Your task: Scan the listing below. Report each line that includes "same".

Provided entries:
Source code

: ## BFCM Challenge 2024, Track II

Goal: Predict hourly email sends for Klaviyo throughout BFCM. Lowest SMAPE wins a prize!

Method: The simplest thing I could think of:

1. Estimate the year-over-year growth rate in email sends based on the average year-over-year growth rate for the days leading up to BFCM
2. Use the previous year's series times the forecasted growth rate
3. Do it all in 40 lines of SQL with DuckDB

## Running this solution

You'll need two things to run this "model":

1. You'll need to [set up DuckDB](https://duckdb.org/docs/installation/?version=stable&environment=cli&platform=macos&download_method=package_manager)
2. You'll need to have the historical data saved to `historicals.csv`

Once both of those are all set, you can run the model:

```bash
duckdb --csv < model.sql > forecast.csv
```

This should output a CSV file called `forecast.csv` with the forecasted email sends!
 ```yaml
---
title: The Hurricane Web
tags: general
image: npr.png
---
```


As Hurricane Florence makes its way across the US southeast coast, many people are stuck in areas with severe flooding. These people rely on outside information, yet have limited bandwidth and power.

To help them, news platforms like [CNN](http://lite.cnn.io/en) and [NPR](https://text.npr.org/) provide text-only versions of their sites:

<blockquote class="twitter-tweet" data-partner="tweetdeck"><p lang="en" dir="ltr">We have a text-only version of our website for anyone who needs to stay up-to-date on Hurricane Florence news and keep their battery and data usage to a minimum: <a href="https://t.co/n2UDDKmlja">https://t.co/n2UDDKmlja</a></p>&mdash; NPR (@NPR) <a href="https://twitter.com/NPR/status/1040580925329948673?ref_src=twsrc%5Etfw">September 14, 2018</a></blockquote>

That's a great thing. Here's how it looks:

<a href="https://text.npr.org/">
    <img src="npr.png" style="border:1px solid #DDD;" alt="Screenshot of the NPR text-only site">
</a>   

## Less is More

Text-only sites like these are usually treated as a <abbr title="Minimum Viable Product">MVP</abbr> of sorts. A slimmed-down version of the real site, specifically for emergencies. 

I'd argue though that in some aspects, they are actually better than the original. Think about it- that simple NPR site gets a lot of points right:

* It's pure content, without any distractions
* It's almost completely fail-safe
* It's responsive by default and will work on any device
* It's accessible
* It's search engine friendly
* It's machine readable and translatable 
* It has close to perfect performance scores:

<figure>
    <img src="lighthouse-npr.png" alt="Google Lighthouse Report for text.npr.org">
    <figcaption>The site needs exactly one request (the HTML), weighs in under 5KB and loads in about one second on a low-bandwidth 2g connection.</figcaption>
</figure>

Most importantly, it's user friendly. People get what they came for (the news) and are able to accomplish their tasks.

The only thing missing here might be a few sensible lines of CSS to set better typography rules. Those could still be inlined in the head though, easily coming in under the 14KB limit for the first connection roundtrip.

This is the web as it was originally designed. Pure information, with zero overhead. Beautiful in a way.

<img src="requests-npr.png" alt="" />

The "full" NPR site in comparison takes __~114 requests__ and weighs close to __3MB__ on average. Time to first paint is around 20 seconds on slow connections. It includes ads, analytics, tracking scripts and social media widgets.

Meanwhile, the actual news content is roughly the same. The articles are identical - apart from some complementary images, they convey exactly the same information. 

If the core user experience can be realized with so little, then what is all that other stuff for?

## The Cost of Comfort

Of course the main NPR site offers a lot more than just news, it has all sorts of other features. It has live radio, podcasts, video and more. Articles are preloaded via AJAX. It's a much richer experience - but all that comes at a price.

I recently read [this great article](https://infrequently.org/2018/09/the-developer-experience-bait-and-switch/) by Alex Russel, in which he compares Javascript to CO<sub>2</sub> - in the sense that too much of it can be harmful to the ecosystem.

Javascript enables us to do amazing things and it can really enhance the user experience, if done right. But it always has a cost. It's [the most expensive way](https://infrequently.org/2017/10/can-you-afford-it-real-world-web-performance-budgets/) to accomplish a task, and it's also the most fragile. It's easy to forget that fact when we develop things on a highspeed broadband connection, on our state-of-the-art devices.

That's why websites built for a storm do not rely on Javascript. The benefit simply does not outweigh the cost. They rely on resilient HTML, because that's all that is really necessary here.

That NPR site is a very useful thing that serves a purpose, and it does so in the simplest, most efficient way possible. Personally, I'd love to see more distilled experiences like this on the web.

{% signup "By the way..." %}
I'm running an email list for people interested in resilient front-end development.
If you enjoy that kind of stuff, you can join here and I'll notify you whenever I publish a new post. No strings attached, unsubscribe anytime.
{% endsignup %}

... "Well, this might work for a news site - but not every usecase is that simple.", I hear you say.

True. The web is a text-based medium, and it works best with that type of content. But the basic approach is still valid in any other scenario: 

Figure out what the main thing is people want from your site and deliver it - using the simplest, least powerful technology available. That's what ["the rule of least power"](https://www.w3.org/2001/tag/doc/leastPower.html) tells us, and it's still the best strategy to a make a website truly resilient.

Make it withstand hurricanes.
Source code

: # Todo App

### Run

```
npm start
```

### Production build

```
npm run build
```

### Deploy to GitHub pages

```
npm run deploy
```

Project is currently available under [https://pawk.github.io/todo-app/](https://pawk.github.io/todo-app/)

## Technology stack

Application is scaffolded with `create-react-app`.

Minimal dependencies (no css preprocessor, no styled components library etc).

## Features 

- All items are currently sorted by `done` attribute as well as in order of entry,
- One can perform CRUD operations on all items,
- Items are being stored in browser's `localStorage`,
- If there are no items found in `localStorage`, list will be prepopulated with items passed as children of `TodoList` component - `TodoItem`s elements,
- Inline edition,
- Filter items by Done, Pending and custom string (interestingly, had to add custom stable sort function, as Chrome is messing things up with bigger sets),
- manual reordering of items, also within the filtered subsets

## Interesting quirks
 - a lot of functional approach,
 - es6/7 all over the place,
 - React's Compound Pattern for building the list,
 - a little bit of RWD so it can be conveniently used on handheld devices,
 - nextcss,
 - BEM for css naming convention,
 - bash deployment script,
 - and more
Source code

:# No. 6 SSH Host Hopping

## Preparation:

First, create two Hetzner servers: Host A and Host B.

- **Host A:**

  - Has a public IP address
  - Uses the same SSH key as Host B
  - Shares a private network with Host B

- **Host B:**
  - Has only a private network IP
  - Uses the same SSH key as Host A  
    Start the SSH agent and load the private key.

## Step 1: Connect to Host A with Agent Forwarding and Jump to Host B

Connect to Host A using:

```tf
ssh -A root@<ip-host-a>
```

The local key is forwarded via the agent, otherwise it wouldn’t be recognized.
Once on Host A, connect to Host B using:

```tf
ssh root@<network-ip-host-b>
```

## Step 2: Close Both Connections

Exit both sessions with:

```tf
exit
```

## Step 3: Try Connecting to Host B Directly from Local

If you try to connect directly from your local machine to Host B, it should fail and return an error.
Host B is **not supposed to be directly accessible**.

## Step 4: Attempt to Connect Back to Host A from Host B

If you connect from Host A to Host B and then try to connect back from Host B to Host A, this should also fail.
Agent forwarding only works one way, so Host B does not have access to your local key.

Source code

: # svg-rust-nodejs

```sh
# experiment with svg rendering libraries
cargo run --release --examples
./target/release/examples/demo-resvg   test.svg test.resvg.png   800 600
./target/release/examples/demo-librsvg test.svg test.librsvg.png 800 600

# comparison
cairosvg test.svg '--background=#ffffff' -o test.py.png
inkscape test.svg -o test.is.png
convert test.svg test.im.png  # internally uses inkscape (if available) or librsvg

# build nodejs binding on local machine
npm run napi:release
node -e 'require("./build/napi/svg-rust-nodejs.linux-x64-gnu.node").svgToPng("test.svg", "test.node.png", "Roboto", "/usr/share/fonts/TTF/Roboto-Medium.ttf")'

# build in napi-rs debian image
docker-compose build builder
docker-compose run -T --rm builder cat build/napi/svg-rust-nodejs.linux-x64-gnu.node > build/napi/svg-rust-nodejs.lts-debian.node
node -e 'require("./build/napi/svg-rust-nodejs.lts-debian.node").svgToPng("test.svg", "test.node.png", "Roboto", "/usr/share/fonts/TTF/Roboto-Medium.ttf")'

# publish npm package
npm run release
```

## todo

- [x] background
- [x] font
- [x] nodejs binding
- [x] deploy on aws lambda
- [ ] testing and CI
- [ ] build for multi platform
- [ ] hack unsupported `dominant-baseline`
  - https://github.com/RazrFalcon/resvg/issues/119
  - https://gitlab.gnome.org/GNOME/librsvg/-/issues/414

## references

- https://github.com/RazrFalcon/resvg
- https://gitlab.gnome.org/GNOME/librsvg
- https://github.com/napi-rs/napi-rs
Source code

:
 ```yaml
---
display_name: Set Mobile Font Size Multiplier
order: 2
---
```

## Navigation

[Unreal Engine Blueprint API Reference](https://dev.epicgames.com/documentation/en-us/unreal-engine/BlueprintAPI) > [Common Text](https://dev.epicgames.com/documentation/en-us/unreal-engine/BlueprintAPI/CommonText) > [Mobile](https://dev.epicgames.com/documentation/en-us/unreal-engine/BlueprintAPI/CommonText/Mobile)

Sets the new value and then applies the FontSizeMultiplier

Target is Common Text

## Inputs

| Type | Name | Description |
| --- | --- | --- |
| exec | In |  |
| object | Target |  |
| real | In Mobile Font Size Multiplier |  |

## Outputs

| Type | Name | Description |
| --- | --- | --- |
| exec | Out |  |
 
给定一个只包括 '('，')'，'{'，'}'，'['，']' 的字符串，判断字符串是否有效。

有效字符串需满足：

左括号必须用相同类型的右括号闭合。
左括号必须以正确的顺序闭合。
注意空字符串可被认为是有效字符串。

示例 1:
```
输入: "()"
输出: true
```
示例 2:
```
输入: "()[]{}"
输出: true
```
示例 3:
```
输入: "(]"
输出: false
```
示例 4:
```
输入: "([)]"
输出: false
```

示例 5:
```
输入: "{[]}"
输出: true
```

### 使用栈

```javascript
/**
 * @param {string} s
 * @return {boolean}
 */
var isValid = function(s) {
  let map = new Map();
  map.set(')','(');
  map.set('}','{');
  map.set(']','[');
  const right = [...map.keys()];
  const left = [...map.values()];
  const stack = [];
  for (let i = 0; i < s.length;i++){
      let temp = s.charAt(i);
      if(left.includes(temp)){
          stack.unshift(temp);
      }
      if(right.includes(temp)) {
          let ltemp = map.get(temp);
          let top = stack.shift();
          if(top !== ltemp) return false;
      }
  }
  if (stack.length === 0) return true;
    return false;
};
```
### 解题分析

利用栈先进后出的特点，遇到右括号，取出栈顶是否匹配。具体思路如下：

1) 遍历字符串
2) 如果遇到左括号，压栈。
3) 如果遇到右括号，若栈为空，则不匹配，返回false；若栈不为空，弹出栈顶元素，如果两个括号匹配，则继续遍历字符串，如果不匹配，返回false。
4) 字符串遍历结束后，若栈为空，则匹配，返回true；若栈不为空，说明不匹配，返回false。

Result of the task:
Meanwhile, the actual news content is roughly the same. The articles are identical - apart from some complementary images, they convey exactly the same information. 
  - Uses the same SSH key as Host B
  - Uses the same SSH key as Host A  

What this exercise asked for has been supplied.